Ich glaube, es hat kein anderes Geschenk je wieder solch eine Wirkung bei mir entfaltet. Und keines hat meinen Lebensweg derart bestimmt. Bis heute habe ich Aquarien und pflege Zierfische. Es gab Zeiten, da züchtete ich sogar welche. Ich war von da an Aquarianer mit Leib und Seele. Mein karges Schülertaschengeld investierte ich in Bücher, Gerätschaften, Futter und Tiere. Sogar die Berufswahl ist entsprechend ausgefallen.
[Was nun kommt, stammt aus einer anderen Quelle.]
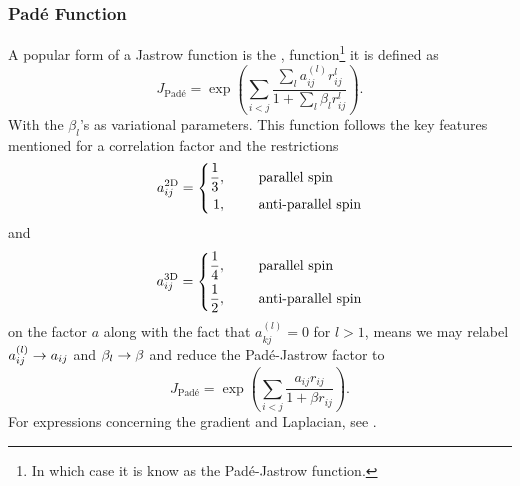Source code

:     \subsubsection{Pad\'e Function\label{sususec:TWFPadeJastrow}} 
    A popular form of a Jastrow function is the ,
    function\footnote{In which case it is know as the Pad\'e-Jastrow function.}
    it is defined as\cite{basicMB, MCAbInitoChem}
            \begin{equation}
                J_{\text{Pad\'e}} =
                \exp\left(\sum\limits_{i<j}\frac{\sum\limits_la^{(l)}_{ij}
                r^l_{ij}}{1 + \sum\limits_l \beta_l r^l_{ij}}\right).
            \end{equation}
        With the $\beta_l$'s as variational parameters. This function follows
        the key features mentioned for a correlation factor and the
        restrictions
            \begin{equation}
                a^{\text{2D}}_{ij} = \left\{\begin{aligned}
                        \frac{1}{3},&\indent& &\text{parallel spin} \\
                        1,&\indent& &\text{anti-parallel spin}
                    \end{aligned}\right.
            \end{equation}
        and
            \begin{equation}
                a^{\text{3D}}_{ij} = \left\{\begin{aligned}
                        \frac{1}{4},&\indent& &\text{parallel spin} \\
                        \frac{1}{2},&\indent& &\text{anti-parallel spin}
                    \end{aligned}\right.
            \end{equation}
        on the factor $a$ along with the fact that $a^{(l)}_{kj}=0$ for $l>1$,
        means we may relabel $a^{(l)}_{ij}\rightarrow a_{ij}$ and $\beta_l\rightarrow
        \beta$ and reduce the Pad\'e-Jastrow factor to
            \begin{equation}
                J_{\text{Pad\'e}} = \exp\left(\sum\limits_{i<j}\frac{a_{ij}
                r_{ij}}{1 + \beta r_{ij}}\right).
                \label{eq:padereduceddef}
            \end{equation}
        For expressions concerning the gradient and Laplacian, see
        .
Heute arbeite ich ehrenamtlich und beruflich im - und für den Naturschutz.
Und über die mitunter schwierigen Zuchtvoraussetzungen einiger Fischarten begann ich mich für ihre artgerechte Haltung zu interessieren. Also welche Ausstattungsmerkmale müssen vorhanden sein, dass eine bestimmte Tierart sich im künstlichen Lebensraum eines Aquariums wohlfühlen kann, gesund bleibt und sogar Nachkommen produziert, die ihrerseits auch erfolgreich aufwachsen: Keine leichte Aufgabe für einen Jugendlichen. Oder?
Man kann nur schätzen was man kennenlernt!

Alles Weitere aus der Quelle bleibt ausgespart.